The more serious problem for the Sri Lankan government is the attitude of several Western governments which were very supportive of Sri Lanka in the past. They are the important actors who need to be won over. These governments are now getting locked in an oppositional position to the Sri Lankan government on the issue of alleged war crimes accountability. They are in a position to impose economic sanctions that could be very detrimental to the country. They are also joining the human rights organizations and Tamil Diaspora in insisting on the issue of accountability for the past. The five-day visit to Sri Lanka of US Assistant Secretary of State Robert O Blake is evidence of the continuous interest that the US government is taking in the matter. As the US is both the world’s superpower and one of the largest importers of Sri Lankan exports, the government did well to see his visit as an opportunity to get out of the stalemate.

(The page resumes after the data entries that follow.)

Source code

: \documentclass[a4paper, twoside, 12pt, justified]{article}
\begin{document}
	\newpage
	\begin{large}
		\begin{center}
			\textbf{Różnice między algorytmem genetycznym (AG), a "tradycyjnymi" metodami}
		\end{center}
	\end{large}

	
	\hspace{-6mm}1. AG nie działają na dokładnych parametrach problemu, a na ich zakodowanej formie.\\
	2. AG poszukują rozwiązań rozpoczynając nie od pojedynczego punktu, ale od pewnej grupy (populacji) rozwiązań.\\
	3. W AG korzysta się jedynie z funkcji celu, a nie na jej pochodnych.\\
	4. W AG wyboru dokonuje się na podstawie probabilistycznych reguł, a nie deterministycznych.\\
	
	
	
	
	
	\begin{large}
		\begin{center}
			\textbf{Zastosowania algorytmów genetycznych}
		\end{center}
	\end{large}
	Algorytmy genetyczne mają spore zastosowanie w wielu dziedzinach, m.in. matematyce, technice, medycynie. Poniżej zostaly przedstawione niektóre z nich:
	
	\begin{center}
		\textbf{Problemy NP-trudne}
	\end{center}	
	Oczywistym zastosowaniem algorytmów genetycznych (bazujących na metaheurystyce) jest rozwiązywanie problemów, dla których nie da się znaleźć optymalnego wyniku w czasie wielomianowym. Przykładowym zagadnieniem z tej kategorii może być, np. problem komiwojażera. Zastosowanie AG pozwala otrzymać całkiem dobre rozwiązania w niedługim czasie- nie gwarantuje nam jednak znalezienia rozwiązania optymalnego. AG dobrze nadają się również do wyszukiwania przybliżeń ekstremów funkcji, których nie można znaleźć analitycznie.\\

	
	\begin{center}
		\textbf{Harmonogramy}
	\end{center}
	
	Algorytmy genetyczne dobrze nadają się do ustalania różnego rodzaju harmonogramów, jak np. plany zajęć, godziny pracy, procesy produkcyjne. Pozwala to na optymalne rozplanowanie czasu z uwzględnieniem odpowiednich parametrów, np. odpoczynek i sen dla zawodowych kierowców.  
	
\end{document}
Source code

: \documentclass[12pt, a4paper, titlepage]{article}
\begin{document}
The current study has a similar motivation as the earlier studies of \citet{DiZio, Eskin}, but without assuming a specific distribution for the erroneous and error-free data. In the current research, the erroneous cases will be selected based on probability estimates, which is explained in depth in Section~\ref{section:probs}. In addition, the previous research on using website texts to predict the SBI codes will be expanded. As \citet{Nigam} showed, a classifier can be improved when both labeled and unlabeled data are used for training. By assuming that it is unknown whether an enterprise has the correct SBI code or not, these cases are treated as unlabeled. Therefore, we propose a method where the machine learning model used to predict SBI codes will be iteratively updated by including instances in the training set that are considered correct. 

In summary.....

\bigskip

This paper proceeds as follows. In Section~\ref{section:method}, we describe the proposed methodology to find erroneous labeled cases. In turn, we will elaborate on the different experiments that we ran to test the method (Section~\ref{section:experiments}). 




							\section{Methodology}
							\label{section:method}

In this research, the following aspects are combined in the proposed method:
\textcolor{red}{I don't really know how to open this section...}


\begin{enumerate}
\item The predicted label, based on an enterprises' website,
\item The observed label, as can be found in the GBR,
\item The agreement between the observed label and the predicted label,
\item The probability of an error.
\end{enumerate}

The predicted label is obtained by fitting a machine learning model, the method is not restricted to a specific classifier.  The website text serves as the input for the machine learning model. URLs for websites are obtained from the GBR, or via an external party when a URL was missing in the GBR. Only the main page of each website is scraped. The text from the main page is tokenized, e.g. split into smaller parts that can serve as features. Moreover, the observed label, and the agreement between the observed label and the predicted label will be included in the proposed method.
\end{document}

In his statement to the media prior to departing from Sri Lanka, Blake said that the announcement that the UN Secretary General will transmit the Panel of Experts report to the UNHRC and the UNHCHR underlines the need for a comprehensive national reconciliation process that includes a full, credible and independent accounting of and accountability for those who violated international humanitarian law. He expressed the hope that the report of the Commission on Lessons Learnt and Reconciliation appointed by President Mahinda Rajapaksa last year will address the allegations raised in the Panel of Experts report. There appears to be an important difference between the approach of the US government and that of many other the human rights organizations and Tamil Diaspora. The latter are representative of the position that insists on an independent international mechanism as the best and only way to ascertain the truth of what happened in Sri Lanka during the course of the war. The UN panel report itself makes such a recommendation. The failure of Commissions of Inquiry appointed by successive Sri Lankan governments of the past to be either effective or credible is at the basis of this demand.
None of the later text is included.